Total neutron diffraction: a route to the correct local structure of disordered LaMo2O5 and its application to the model compound Zn2Mo3O8

Acta Crystallogr B. 1999 Oct 1;55(Pt 5):683-697. doi: 10.1107/s0108768199004103.

Abstract

Analysis of Bragg diffraction is the normal route to the structure of crystalline materials. Here we demonstrate the use of total neutron diffraction in determining the local structure in the disordered lanthanum molybdate LaMo(2)O(5). An average structure with space-group symmetry P6(3)/mmc accounts for the Bragg scattering and shows that the compound contains the rare Mo(6)O(18) cluster and a unique type of Mo-Mo bonded sheet.

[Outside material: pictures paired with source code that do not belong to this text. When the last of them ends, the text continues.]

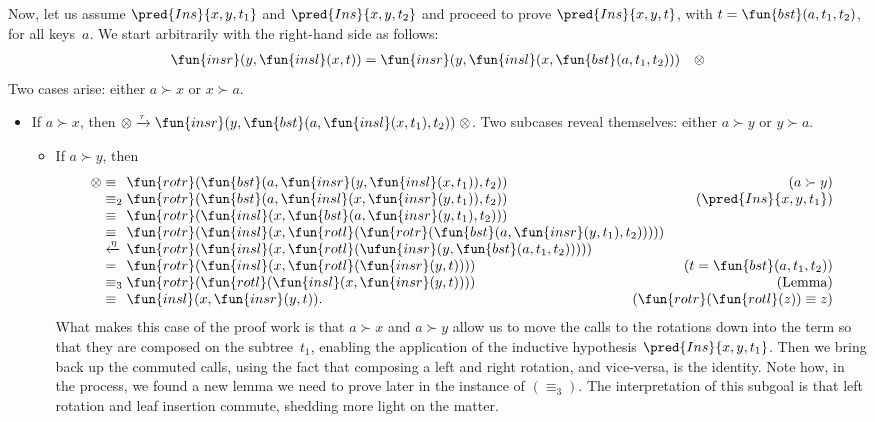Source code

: Now, let us assume \(\pred{Ins}{x,y,t_1}\) and \(\pred{Ins}{x,y,t_2}\)
and proceed to prove \(\pred{Ins}{x,y,t}\), with
\(t=\fun{bst}(a,t_1,t_2)\), for all keys~\(a\). We start arbitrarily
with the right\hyp{}hand side as follows:
\begin{equation*}
\begin{array}{@{}r@{\;}l@{\;}l@{\quad}r@{}}
  \fun{insr}(y,\fun{insl}(x,t))
& = & \fun{insr}(y,\fun{insl}(x,\fun{bst}(a,t_1,t_2))) & \otimes
\end{array}
\end{equation*}
Two cases arise: either \(a \succ x\) or \(x \succ a\).
\begin{itemize}

\item If \(a \succ x\), then \(\otimes \xrightarrow{\smash{\tau}}
  \fun{insr}(y,\fun{bst}(a,\fun{insl}(x,t_1),t_2)) \; \otimes\). Two
  subcases reveal themselves: either \(a \succ y\) or \(y \succ a\).
  \begin{itemize}

    \item If \(a \succ y\), then
      \begin{equation*}
      \begin{array}{@{}r@{\;}l@{\;}l@{\hspace{-8mm}}r@{}}
        \otimes & \equiv &
        \fun{rotr}(\fun{bst}(a,\fun{insr}(y,\fun{insl}(x,t_1)),t_2))
        & (a \succ y)\\
        & \equiv_2 & \fun{rotr}(\fun{bst}(a,\fun{insl}(x,
        \fun{insr}(y,t_1)),t_2)) & (\pred{Ins}{x,y,t_1})\\
        & \equiv & \fun{rotr}(\fun{insl}(x,
        \fun{bst}(a,\fun{insr}(y,t_1),t_2)))\\
        & \equiv & \fun{rotr}(\fun{insl}(x,
        \fun{rotl}(\fun{rotr}(\fun{bst}(a,\fun{insr}(y,t_1),t_2)))))\\
        & \xleftarrow{\smash{\eta}} &
        \fun{rotr}(\fun{insl}(x,\fun{rotl}(\ufun{insr}(y,
        \fun{bst}(a,t_1,t_2)))))\\
        & = & \fun{rotr}(\fun{insl}(x,\fun{rotl}(\fun{insr}(y,t))))
        & (t=\fun{bst}(a,t_1,t_2))\\
        & \equiv_3 & \fun{rotr}(\fun{rotl}(\fun{insl}(x,
        \fun{insr}(y,t)))) & (\text{Lemma})\\
        & \equiv & \fun{insl}(x,\fun{insr}(y,t)).
        & (\fun{rotr}(\fun{rotl}(z)) \equiv z)
      \end{array}
      \end{equation*}
      What makes this case of the proof work is that \(a \succ x\) and
      \(a \succ y\) allow us to move the calls to the rotations down
      into the term so that they are composed on the subtree~\(t_1\),
      enabling the application of the inductive hypothesis
      \(\pred{Ins}{x,y,t_1}\). Then we bring back up the commuted
      calls, using the fact that composing a left and right rotation,
      and vice\hyp{}versa, is the identity. Note how, in the process,
      we found a new lemma we need to prove later in the instance of
      \((\equiv_3)\). The interpretation of this subgoal is that left
      rotation and leaf insertion commute, shedding more light on the
      matter.


\end{itemize}
\end{itemize}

However, this gives an incomplete picture of the structure, since it does not reveal how the sites with fractional occupancy are occupied at a local level. Two models describing possible local structures are constructed by removing symmetry elements present in the average structure. Total correlation functions, T(r), calculated from these structures, with space-group symmetry P6(3)mc and P3;m1, are compared with the experimental T(r) to show the validity of these local structures. The close relationship between the T(r)'s of the component structures gives an insight into why disorder occurs in LaMo(2)O(5). The calculated and experimental T(r)'s for a model compound, Zn(2)Mo(3)O(8), are compared to show the agreement expected from an ordered crystalline material. Remaining discrepancies between our model and the experimental T(r) give an insight into the origin of additional disorder in LaMo(2)O(5).